I resigned myself to the task but made a new playlist on iTunes and set the volume pretty high on my computer about ten feet away. With no TV plot and old favorite songs of mine playing, I plucked away, one stinkin' stitch by one stinkin' stitch. The diversion worked. Thankfully I was able to lose track of time instead of losing track of the plot of some show. Here are my houses, stitch-free and steamed as best I could to camouflage the crooked trail of needle holes.

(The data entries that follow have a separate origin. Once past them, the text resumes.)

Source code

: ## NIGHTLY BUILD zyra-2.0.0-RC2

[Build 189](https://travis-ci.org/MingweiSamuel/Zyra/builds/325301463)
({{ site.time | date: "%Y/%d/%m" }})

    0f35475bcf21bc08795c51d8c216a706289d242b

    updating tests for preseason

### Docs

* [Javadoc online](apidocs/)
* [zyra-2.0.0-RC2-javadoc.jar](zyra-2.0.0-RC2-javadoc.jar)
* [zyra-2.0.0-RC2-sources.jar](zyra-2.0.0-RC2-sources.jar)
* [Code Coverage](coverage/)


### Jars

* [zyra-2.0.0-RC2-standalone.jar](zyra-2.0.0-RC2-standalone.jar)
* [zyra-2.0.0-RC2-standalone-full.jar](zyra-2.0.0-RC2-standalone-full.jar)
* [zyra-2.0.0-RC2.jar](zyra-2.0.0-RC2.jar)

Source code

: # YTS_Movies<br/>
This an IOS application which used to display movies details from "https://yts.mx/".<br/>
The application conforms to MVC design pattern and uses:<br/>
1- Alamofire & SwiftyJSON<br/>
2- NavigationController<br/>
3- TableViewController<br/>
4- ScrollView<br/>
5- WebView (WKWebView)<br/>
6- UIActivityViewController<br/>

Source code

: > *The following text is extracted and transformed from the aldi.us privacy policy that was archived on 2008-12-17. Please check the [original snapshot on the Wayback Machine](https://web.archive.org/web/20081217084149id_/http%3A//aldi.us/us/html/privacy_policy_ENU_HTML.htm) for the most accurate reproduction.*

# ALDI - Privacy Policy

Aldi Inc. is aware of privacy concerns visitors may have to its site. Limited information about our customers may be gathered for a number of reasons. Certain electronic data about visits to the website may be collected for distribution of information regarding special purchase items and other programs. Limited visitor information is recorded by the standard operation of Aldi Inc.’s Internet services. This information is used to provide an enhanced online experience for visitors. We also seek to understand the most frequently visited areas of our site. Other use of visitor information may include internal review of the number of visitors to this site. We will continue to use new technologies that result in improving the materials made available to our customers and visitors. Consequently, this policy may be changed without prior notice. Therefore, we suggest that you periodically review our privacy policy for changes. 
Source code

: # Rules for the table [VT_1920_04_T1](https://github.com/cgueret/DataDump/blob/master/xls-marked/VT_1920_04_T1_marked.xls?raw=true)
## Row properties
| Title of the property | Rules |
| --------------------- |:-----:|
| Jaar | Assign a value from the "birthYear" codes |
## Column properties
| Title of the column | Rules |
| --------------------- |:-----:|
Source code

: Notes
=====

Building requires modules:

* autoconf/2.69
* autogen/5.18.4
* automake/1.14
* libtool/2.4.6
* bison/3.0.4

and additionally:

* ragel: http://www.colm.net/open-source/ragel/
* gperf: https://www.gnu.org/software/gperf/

Now, how to FMQ the houses? I considered close together vertical lines in the triangular shaped gables. I considered fish tail scallops on the gold house. I considered a brick pattern on the brick colored house. Then the acronym KISS –
Keep
It
Simple
Stupid – hit me like a lead brick. I'd consider myself an idiot if I put in something so complicated I would be ripping it all out again. I switched to my domestic Pfaff and straight stitched lines both ⅛" inside and ⅛" outside the doors and windows. I also added straight lines outlining the house itself. Yes, I did need to do a fair amount of turning, but that turning took me far less time to put in, than those first crooked lines took me to take out. So that the stitch lines did not look too plain, I kept with my choice of the slate blue thread I had used everywhere else. The seam lines looked a bit like the decorative top stitching on jeans and I was pleased with the effect.
I am much happier with the final wallhanging. Sometimes you just have to bite the bullet and do what makes you happy – advice about "visibility from a galloping horse" be damned.